Priceline’s 2025 travel trends report found that Gen Z is 74% more likely than the average traveler to have researched destinations where they could meet new people. They want connection. They are seeking it out. But meeting people and hooking up are not the same activity for this group.

What They Actually Want

The distinction matters. Older generations often conflated travel romance with casual sex. The two overlapped so frequently that they became interchangeable in certain contexts. Gen Z has separated them.

Skyscanner data shows that 74% of this generation uses travel to check out scenes in new cities and spark meaningful connections. Meaningful is the key word. It implies something that lasts past the encounter, or at least feels worth remembering for reasons beyond the physical. The Knot’s 2025 Real Weddings Study found that 27% of couples who married met through dating apps or websites. Apps have become legitimate pathways to lasting relationships, and that legitimacy seems to have affected how young people use them while traveling.

If you can meet your future spouse through a screen, why would a random hookup in Barcelona feel like a necessary part of the trip?

Apps Changed the Equation

Dating apps made meeting people efficient. They also made it traceable. Every match leaves a record. Every conversation can be screenshot. For a generation raised with constant awareness of how their actions might be documented or shared, the spontaneous and anonymous hookup carries risks that previous travelers did not consider.

There is also the simple fact that apps allow you to filter before you meet. You can specify what you want, match with people who want the same, and avoid the ambiguity that used to define hostel common rooms at 2 a.m. That filtering process tends to favor those looking for something more substantial.

The Social Pressure Angle

Millennials grew up hearing that travel should be wild, that their twenties were for stories they would tell at dinner parties later. Gen Z has a different set of pressures. Mental health conversations are more common. Boundaries are discussed openly. The expectation to perform a certain kind of recklessness does not land the same way.

Saying no to a hookup does not require an excuse anymore. It can be stated plainly. That shift in social permission has made it easier for young travelers to follow their actual preferences instead of conforming to what earlier generations expected of them.

It Depends on the Traveler

None of this means hookups have disappeared. They have not. Some Gen Z travelers still seek them out, and certain destinations cater to that crowd as they always have.

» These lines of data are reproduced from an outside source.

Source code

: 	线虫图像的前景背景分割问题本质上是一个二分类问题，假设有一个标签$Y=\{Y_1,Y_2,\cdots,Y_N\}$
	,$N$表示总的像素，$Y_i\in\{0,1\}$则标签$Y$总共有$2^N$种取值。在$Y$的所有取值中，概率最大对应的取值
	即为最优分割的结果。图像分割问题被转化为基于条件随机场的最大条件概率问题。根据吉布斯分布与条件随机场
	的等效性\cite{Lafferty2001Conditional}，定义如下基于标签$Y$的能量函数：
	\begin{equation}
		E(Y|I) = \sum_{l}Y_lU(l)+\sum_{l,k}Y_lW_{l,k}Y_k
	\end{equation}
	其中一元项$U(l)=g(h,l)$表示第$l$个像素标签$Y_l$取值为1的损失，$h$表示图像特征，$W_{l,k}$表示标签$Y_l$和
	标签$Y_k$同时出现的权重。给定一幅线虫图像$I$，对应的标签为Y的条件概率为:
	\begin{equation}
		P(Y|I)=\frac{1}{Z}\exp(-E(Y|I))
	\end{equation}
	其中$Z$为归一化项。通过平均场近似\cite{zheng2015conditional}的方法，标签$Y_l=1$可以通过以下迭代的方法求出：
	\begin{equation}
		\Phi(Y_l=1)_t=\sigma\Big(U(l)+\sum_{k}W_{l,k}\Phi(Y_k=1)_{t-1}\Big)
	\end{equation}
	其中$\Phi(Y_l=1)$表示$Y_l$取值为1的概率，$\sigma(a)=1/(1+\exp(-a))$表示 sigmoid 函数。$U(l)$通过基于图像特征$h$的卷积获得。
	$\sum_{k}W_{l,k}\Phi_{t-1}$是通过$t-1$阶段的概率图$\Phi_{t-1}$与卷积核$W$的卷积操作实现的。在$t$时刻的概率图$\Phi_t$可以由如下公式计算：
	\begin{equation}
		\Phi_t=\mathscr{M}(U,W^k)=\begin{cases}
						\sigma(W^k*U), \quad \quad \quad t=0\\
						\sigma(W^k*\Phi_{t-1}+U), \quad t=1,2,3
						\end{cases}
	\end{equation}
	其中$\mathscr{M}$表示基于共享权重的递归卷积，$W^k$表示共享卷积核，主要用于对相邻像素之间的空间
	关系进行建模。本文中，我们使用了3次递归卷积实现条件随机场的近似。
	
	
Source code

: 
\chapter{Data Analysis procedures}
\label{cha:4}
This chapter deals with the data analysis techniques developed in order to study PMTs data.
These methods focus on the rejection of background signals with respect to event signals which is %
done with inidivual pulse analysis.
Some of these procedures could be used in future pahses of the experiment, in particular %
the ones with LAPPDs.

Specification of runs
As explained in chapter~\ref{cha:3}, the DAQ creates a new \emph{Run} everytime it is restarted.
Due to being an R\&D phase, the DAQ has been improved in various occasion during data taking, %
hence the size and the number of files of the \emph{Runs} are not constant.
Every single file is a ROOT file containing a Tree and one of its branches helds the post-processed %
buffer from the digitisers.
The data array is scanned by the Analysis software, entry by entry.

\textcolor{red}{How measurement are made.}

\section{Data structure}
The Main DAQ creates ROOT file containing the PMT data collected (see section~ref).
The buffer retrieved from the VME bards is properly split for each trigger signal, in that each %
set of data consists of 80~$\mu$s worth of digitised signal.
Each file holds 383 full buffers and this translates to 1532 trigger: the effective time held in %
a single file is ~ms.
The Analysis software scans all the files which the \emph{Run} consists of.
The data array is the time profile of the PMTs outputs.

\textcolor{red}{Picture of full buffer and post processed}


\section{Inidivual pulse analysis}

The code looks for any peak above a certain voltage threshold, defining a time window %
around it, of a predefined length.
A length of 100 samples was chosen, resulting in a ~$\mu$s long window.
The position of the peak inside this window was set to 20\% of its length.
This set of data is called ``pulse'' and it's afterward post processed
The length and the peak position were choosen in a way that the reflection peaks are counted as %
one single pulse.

The difference is in the default assumption. Twenty years ago, the default was that young travelers were open to casual encounters. Now the default leans toward something else, and those who want hookups are more likely to be explicit about it upfront.

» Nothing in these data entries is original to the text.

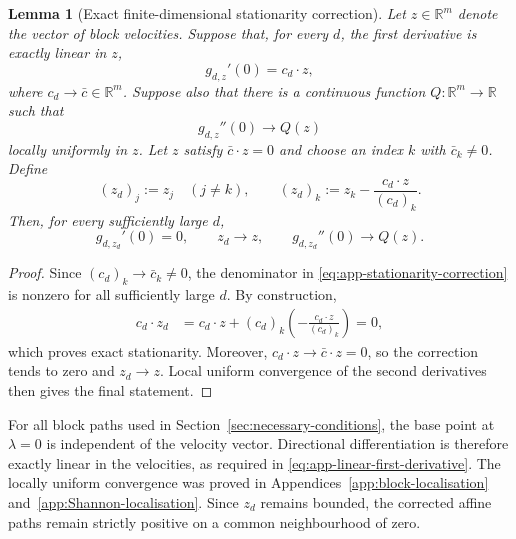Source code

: \documentclass[aps,pra,11pt,onecolumn,nofootinbib,tightenlines]{revtex4-2}
\newtheorem{lemma}[theorem]{Lemma}
\theoremstyle{definition}
\begin{document}
\begin{lemma}[Exact finite-dimensional stationarity correction]
\label{lem:app-exact-stationarity}
Let $z\in\mathbb R^m$ denote the vector of block velocities.  Suppose that, for every $d$, the first derivative is exactly linear in $z$,
\begin{equation}
 g_{d,z}'(0)=c_d\cdot z,
 \label{eq:app-linear-first-derivative}
\end{equation}
where $c_d\to\bar c\in\mathbb R^m$.  Suppose also that there is a continuous function
$Q:\mathbb R^m\to\mathbb R$ such that
\begin{equation}
 g_{d,z}''(0)\longrightarrow Q(z)
 \label{eq:app-second-local-uniform}
\end{equation}
locally uniformly in $z$.  Let $z$ satisfy $\bar c\cdot z=0$ and choose an
index $k$ with $\bar c_k\neq0$.  Define
\begin{equation}
 (z_d)_j:=z_j\quad(j\neq k),
 \qquad
 (z_d)_k:=z_k-\frac{c_d\cdot z}{(c_d)_k}.
 \label{eq:app-stationarity-correction}
\end{equation}
Then, for every sufficiently large $d$,
\begin{equation}
 g_{d,z_d}'(0)=0,
 \qquad
 z_d\longrightarrow z,
 \qquad
 g_{d,z_d}''(0)\longrightarrow Q(z).
 \label{eq:app-stationarity-correction-result}
\end{equation}
\end{lemma}

\begin{proof}
Since $(c_d)_k\to\bar c_k\neq0$, the denominator in \eqref{eq:app-stationarity-correction} is nonzero for all sufficiently large $d$.  By construction,
\begin{align}
 c_d\cdot z_d
 &=c_d\cdot z
 +(c_d)_k\left(-\frac{c_d\cdot z}{(c_d)_k}\right)=0,
 \label{eq:app-stationarity-exact-proof}
\end{align}
which proves exact stationarity.  Moreover,
$c_d\cdot z\to\bar c\cdot z=0$, so the correction tends to zero and
$z_d\to z$.  Local uniform convergence of the second derivatives then gives
the final statement.
\end{proof}

For all block paths used in Section~\ref{sec:necessary-conditions}, the base point at $\lambda=0$ is independent of the velocity vector. Directional differentiation is therefore exactly linear in the velocities, as required in \eqref{eq:app-linear-first-derivative}. The locally uniform convergence was proved in Appendices~\ref{app:block-localisation} and~\ref{app:Shannon-localisation}. Since $z_d$ remains bounded, the corrected affine paths remain strictly positive on a common neighbourhood of zero.
\end{document}
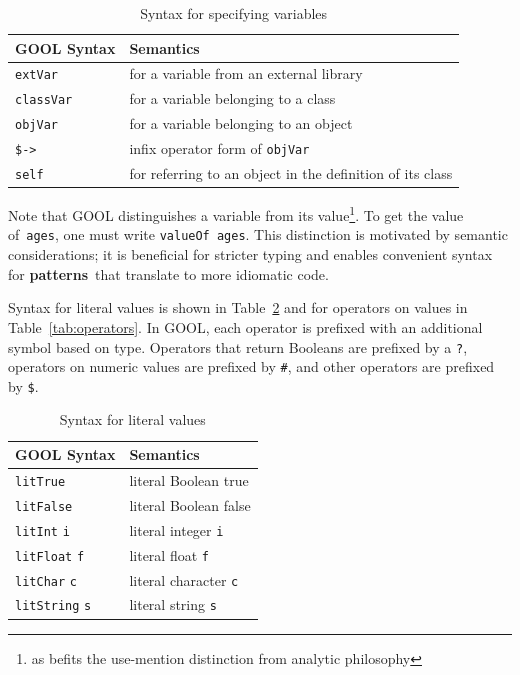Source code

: \documentclass[sigplan,review,anonymous,prologue,dvipsnames]{acmart}
\newcommand{\abbrev}[1]{\textbf{#1}}
\newcommand{\oopatterns}{\abbrev{patterns}}
\begin{document}
\begin{table}[!h]
\caption{Syntax for specifying variables}
\begin{tabular}{p{} p{}}
  \textbf{GOOL Syntax} & \textbf{Semantics} \\
  \midrule
  \verb|extVar| & for a variable from an external library \\
  \verb|classVar| & for a variable belonging to a class \\
  \verb|objVar| & for a variable belonging to an object \\
  \verb|$->| & infix operator form of \verb|objVar| \\
  \verb|self| & for referring to an object in the definition of its class \\
\end{tabular}
\label{tab:variables}
\end{table}

Note that GOOL distinguishes a variable from its value\footnote{
as befits the use-mention distinction from analytic philosophy}. To get
the value of~\verb|ages|, one must write \verb|valueOf ages|. This distinction 
is motivated by semantic considerations; it is beneficial for stricter typing 
and enables convenient syntax for \oopatterns~that translate to more idiomatic
code.

Syntax for literal values is shown in Table~\ref{tab:literals} and for
operators on values in Table~\ref{tab:operators}. In GOOL, each
operator is prefixed with an additional symbol based on type. Operators that
return Booleans are prefixed by a \verb|?|, operators on numeric values are
prefixed by \verb|#|, and other operators are prefixed by \verb|$|.

\begin{table}[!h]
  \caption{Syntax for literal values}
  \begin{tabular}{p{} p{}}
    \textbf{GOOL Syntax} & \textbf{Semantics} \\
    \midrule
    \verb|litTrue| & literal Boolean true \\
    \verb|litFalse| & literal Boolean false \\
    \verb|litInt| \verb|i| & literal integer \verb|i| \\
    \verb|litFloat| \verb|f| & literal float \verb|f| \\
    \verb|litChar| \verb|c| & literal character \verb|c| \\
    \verb|litString| \verb|s| & literal string \verb|s| \\
  \end{tabular}
  \label{tab:literals}
\end{table}
\end{document}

Travel romance still exists. It looks different. For Gen Z, it often looks like getting someone’s Instagram instead of their room number, meeting up for coffee in a new city rather than going home together after a bar closes, or using dating apps to find people worth spending real time with. The stories they will tell at dinner parties will sound different from the ones their parents told. Whether that counts as being over it or simply doing it their own way is a question each traveler answers for themselves.